Once I got it in place it worked perfectly. Pages loaded super fast, I could customize the site using the tools I’ve used for years as a web developer and not some janky themes or plugins. I was able to create a clean, readable, and responsive site quickly and host it cheaply. After using Jekyll for just a few months I began work converting this site to Jekyll today. This post is the first on the new site.
For me, the decision was easy. I went with Jekyll for 5 reasons:
- I first went with WordPress to use some fancy, SEO-optimized themes. The theme(s) were not worth the money
- Beyond those themes, all of the “features” of WordPress were not only unnecessary, they made it harder for me to create the kind of site I wanted. The platform is overgrown and cluttered with features that don’t add much discernible value
- I don’t need to post “on-the-go” from my phone
- I do all my writing in Markdown, and WordPress did not offer an acceptable workflow for it. Yes, even with the fancy plugins and Markdown “integration”
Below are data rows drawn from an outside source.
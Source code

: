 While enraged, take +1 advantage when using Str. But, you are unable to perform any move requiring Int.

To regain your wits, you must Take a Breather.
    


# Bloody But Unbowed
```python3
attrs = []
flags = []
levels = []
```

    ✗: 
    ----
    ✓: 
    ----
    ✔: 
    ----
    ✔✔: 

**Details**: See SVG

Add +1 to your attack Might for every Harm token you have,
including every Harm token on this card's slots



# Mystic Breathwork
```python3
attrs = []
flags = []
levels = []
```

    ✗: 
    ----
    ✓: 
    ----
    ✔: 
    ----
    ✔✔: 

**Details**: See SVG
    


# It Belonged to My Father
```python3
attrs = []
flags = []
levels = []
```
- Finally, and most decisively, I had the technical skills to code my own site
This last reason is why most people will not be able to make the same choice I did. Even with great guides out there like the one I used, implementing a custom Jekyll site is still beyond the average blogger’s reach.
But I think static sites like this one are (or should be) the future for most independent writers on the web. Depending on your business model, there are very few downsides. If you need a membership site or other server-side features this would not be a good choice, but otherwise static sites have huge advantages.
I’m not making a living off this site, so I don’t have those needs. So with Jekyll I can run this blog cheaply, easily, and it fits right into my existing writing workflow. It really is perfect for me.